Home News News Pride

Manchester Village Pride guarantees stability to unpaid drag performers in landmark Equity agreement

"Signing a union agreement helps rebuild performers's trust after Manchester Pride went into liquidation last year," said Equity’s Karen Lockney

By Aaron Sugg

Manchester village pride agreement photo
Carl Austin-Behan (co-director, Manchester Village Pride), Karen Lockney (Equity official), Kirsten Muat (Equity organiser), Christopher Ravenscroft-Kibbler (co-director, Manchester Village Pride) (Image: onlyonebimmy)

Manchester Village Pride and entertainment trade union Equity have signed a landmark agreement ahead of the 2026 celebrations, promising stability to drag performers set to take on Manchester’s Gay Village this year.

After the original Manchester Pride organisation begun the process of voluntary liquidation in 2025, following financial instability, Manchester Village Pride was announced to fill their boots.

The four-day celebration is scheduled to take place over the summer bank holiday weekend, from Friday 28 to Monday 31 August. As per an official announcement, Equity has promised stability to all artists.

“We are delighted to sign this landmark union agreement” – Equity’s north west official, Karen Lockney on the Manchester Village Pride agreement

Singing the agreement, the newly formed Community Interest Company has “guaranteed” pay, health and safety standards for drag and burlesque performers working the 2026 festival.

Karen Lockney, Equity’s north west official, said in a statement: “We are delighted to sign this landmark union agreement with Manchester Village Pride.”

“The work our members and the MVP Board of Directors have done to reach this agreement is the first of its kind, leading the way for other Prides to follow. This is at it should be – a celebration of LGBTQ+ rights must be tied to workers’s rights, and this agreement protects performers’s pay, terms and conditions and health and safety.”

“Signing a union agreement helps rebuild performers’s trust” – Lockney on Manchester Pride going bust

She drew attention to Manchester Village Pride community values, adding: “Signing a union agreement helps rebuild performers’s trust after Manchester Pride went into liquidation last year.”

“Manchester has international significance for its championing of LGBTQ+ rights and worker rights, so it is fitting this groundbreaking agreement ties these rights together,” concluded Lockney.
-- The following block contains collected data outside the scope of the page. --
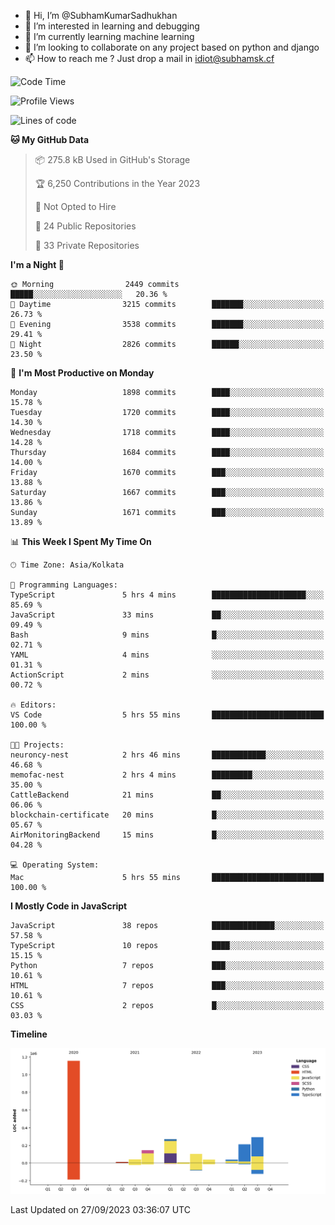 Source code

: - 👋 Hi, I’m @SubhamKumarSadhukhan
- 👀 I’m interested in learning and debugging
- 🌱 I’m currently learning machine learning
- 💞️ I’m looking to collaborate on any project based on python and django
- 📫 How to reach me ?
      Just drop a mail in idiot@subhamsk.cf

<!---
SubhamKumarSadhukhan/SubhamKumarSadhukhan is a ✨ special ✨ repository because its `README.md` (this file) appears on your GitHub profile.
You can click the Preview link to take a look at your changes.
--->


<!--START_SECTION:waka-->
![Code Time](http://img.shields.io/badge/Code%20Time-1%2C581%20hrs%2016%20mins-blue)

![Profile Views](http://img.shields.io/badge/Profile%20Views-24-blue)

![Lines of code](https://img.shields.io/badge/From%20Hello%20World%20I%27ve%20Written-2.3%20million%20lines%20of%20code-blue)

**🐱 My GitHub Data** 

> 📦 275.8 kB Used in GitHub's Storage 
 > 
> 🏆 6,250 Contributions in the Year 2023
 > 
> 🚫 Not Opted to Hire
 > 
> 📜 24 Public Repositories 
 > 
> 🔑 33 Private Repositories 
 > 
**I'm a Night 🦉** 

```text
🌞 Morning                2449 commits        █████░░░░░░░░░░░░░░░░░░░░   20.36 % 
🌆 Daytime                3215 commits        ███████░░░░░░░░░░░░░░░░░░   26.73 % 
🌃 Evening                3538 commits        ███████░░░░░░░░░░░░░░░░░░   29.41 % 
🌙 Night                  2826 commits        ██████░░░░░░░░░░░░░░░░░░░   23.50 % 
```
📅 **I'm Most Productive on Monday** 

```text
Monday                   1898 commits        ████░░░░░░░░░░░░░░░░░░░░░   15.78 % 
Tuesday                  1720 commits        ████░░░░░░░░░░░░░░░░░░░░░   14.30 % 
Wednesday                1718 commits        ████░░░░░░░░░░░░░░░░░░░░░   14.28 % 
Thursday                 1684 commits        ████░░░░░░░░░░░░░░░░░░░░░   14.00 % 
Friday                   1670 commits        ███░░░░░░░░░░░░░░░░░░░░░░   13.88 % 
Saturday                 1667 commits        ███░░░░░░░░░░░░░░░░░░░░░░   13.86 % 
Sunday                   1671 commits        ███░░░░░░░░░░░░░░░░░░░░░░   13.89 % 
```


📊 **This Week I Spent My Time On** 

```text
🕑︎ Time Zone: Asia/Kolkata

💬 Programming Languages: 
TypeScript               5 hrs 4 mins        █████████████████████░░░░   85.69 % 
JavaScript               33 mins             ██░░░░░░░░░░░░░░░░░░░░░░░   09.49 % 
Bash                     9 mins              █░░░░░░░░░░░░░░░░░░░░░░░░   02.71 % 
YAML                     4 mins              ░░░░░░░░░░░░░░░░░░░░░░░░░   01.31 % 
ActionScript             2 mins              ░░░░░░░░░░░░░░░░░░░░░░░░░   00.72 % 

🔥 Editors: 
VS Code                  5 hrs 55 mins       █████████████████████████   100.00 % 

🐱‍💻 Projects: 
neuroncy-nest            2 hrs 46 mins       ████████████░░░░░░░░░░░░░   46.68 % 
memofac-nest             2 hrs 4 mins        █████████░░░░░░░░░░░░░░░░   35.00 % 
CattleBackend            21 mins             ██░░░░░░░░░░░░░░░░░░░░░░░   06.06 % 
blockchain-certificate   20 mins             █░░░░░░░░░░░░░░░░░░░░░░░░   05.67 % 
AirMonitoringBackend     15 mins             █░░░░░░░░░░░░░░░░░░░░░░░░   04.28 % 

💻 Operating System: 
Mac                      5 hrs 55 mins       █████████████████████████   100.00 % 
```

**I Mostly Code in JavaScript** 

```text
JavaScript               38 repos            ██████████████░░░░░░░░░░░   57.58 % 
TypeScript               10 repos            ████░░░░░░░░░░░░░░░░░░░░░   15.15 % 
Python                   7 repos             ███░░░░░░░░░░░░░░░░░░░░░░   10.61 % 
HTML                     7 repos             ███░░░░░░░░░░░░░░░░░░░░░░   10.61 % 
CSS                      2 repos             █░░░░░░░░░░░░░░░░░░░░░░░░   03.03 % 
```



**Timeline**

![Lines of Code chart](https://raw.githubusercontent.com/SubhamKumarSadhukhan/SubhamKumarSadhukhan/main/assets/bar_graph.png)


 Last Updated on 27/09/2023 03:36:07 UTC
<!--END_SECTION:waka-->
One of the queens who complained following the 2025 saga was RuPaul’s Drag Race UK star Zahirah Zapanta, who alleged that Manchester Pride had not paid her for her performances.

To make sure their the terms and conditions are met throughout this year’s Pride, Equity vowed members of the entertainment union would be on standby at all times – aiming to take the initiative into 2027.

Who is the CEO of Pride in London?

Aside from Manchester, 2026 is seeing major city’s across the UK making positive changes to their Pride approach. Pride in London announced former CEO Christopher Joell-Deshields was terminated from his position earlier this month.

Investigations into Joell-Deshields’s alleged spending misconduct led to his axing in March 2026, following financial misuse and bullying claims.

Rebecca Paisis was appointed interim CEO in September of last year, and continues in the role ahead of July’s Pride in London event.

“We stand for unity, visibility, and equality for all” – Pride in London’s interim CEO Rebecca Paisis on the 2026 event

In a statement addressing Joell-Deshields’s departure, Paisis reaffirmed that the celebration will continue to uphold its promises to stakeholders and volunteers.

She said: “Pride in London exists to champion the LGBTQ+ community of London. We stand for unity, visibility, and equality for all.”

“That purpose is at the heart of everything we do and guides every decision we make. I would like to thank our community and all our stakeholders for their support in recent months, especially our volunteers who make Pride in London possible.”